• **EXERCISE BRIEF**
Copy every line from the records below that carries the word "root".

• **SUPPLIED RECORDS**
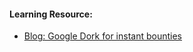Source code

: #### Learning Resource:
  
  * [Blog: Google Dork for instant bounties](https://debprasadbanerjee502.medium.com/google-dork-for-instant-bounties-a332764fc3e2)

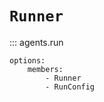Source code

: # `Runner`

::: agents.run

    options:
        members:
            - Runner
            - RunConfig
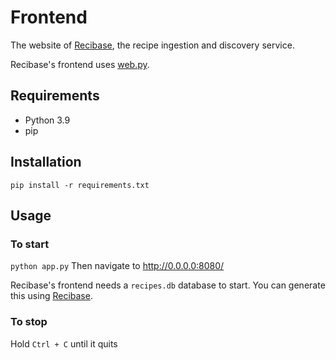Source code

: # Frontend

The website of [Recibase][recibase], the recipe ingestion and discovery service.

Recibase's frontend uses [web.py][webpy].

## Requirements

- Python 3.9
- pip

## Installation

`pip install -r requirements.txt`

## Usage

### To start
`python app.py`
Then navigate to http://0.0.0.0:8080/

Recibase's frontend needs a `recipes.db` database to start. You can generate this using [Recibase][recibase].

### To stop
Hold `Ctrl + C` until it quits

[recibase]: https://github.com/The-Silverwood-Institute/Recibase
[webpy]: http://webpy.org/
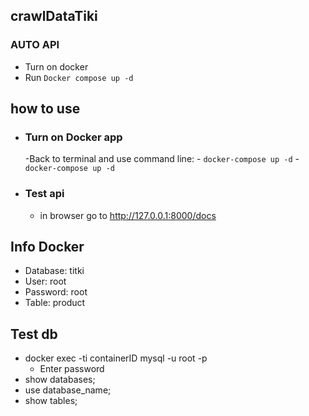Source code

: <h2>crawlDataTiki </h2>

### AUTO API
  - Turn on docker
  - Run `Docker compose up -d` 

## how to use
- ### Turn on Docker app
  
  -Back to terminal and use command line:
      - `docker-compose up -d`
      - `docker-compose up -d`
 
- ### Test api
  - in browser go to http://127.0.0.1:8000/docs
  
## Info Docker
  - Database: titki
  - User: root
  - Password: root
  - Table: product
  
## Test db
  - docker exec -ti containerID mysql -u root -p
    - Enter password
  - show databases;
  -  use database_name;
  -  show tables;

• **EXERCISE OUTPUT**
  - User: root
  - Password: root
  - docker exec -ti containerID mysql -u root -p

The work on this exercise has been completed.